[ASSIGNMENT] Would you transcribe the line containing "- If step 2" and every line after it, through the end of the records below, exactly and with nothing else?

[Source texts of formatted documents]
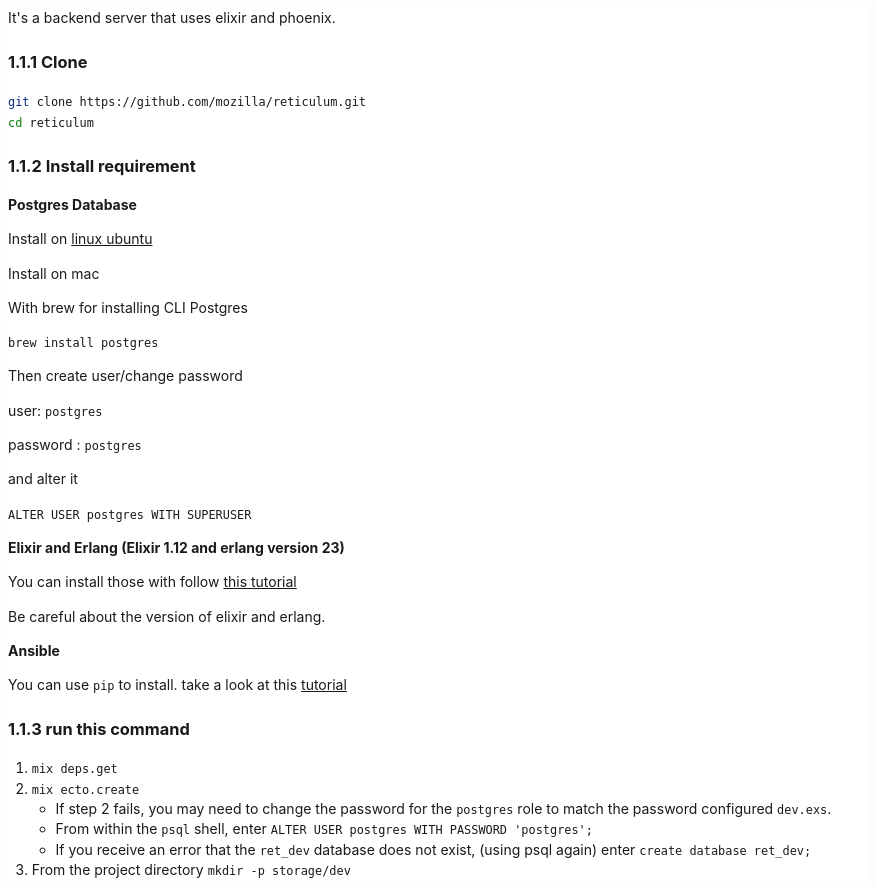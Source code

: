 It's a backend server that uses elixir and phoenix.

### 1.1.1 Clone

```bash
git clone https://github.com/mozilla/reticulum.git
cd reticulum
```

### 1.1.2 Install requirement

**Postgres Database**

Install on [linux ubuntu](https://www.digitalocean.com/community/tutorials/how-to-install-postgresql-on-ubuntu-20-04-quickstart)

Install on mac

With brew for installing CLI Postgres

```
brew install postgres
```

Then create user/change password

user: `postgres`

password : `postgres`

and alter it 

```
ALTER USER postgres WITH SUPERUSER
```


**Elixir and Erlang (Elixir 1.12 and erlang version 23)**

You can install those with follow [this tutorial](https://www.pluralsight.com/guides/installing-elixir-erlang-with-asdf)

Be careful about the version of elixir and erlang.

**Ansible**

You can use `pip` to install. take a look at this [tutorial](https://docs.ansible.com/ansible/latest/installation_guide/intro_installation.html#from-pip)

### 1.1.3 run this command

1. `mix deps.get`
2. `mix ecto.create`
   - If step 2 fails, you may need to change the password for the `postgres` role to match the password configured `dev.exs`.
   - From within the `psql` shell, enter `ALTER USER postgres WITH PASSWORD 'postgres';`
   - If you receive an error that the `ret_dev` database does not exist, (using psql again) enter `create database ret_dev;`
3. From the project directory `mkdir -p storage/dev`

[RESULT BELOW]
   - If step 2 fails, you may need to change the password for the `postgres` role to match the password configured `dev.exs`.
   - From within the `psql` shell, enter `ALTER USER postgres WITH PASSWORD 'postgres';`
   - If you receive an error that the `ret_dev` database does not exist, (using psql again) enter `create database ret_dev;`
3. From the project directory `mkdir -p storage/dev`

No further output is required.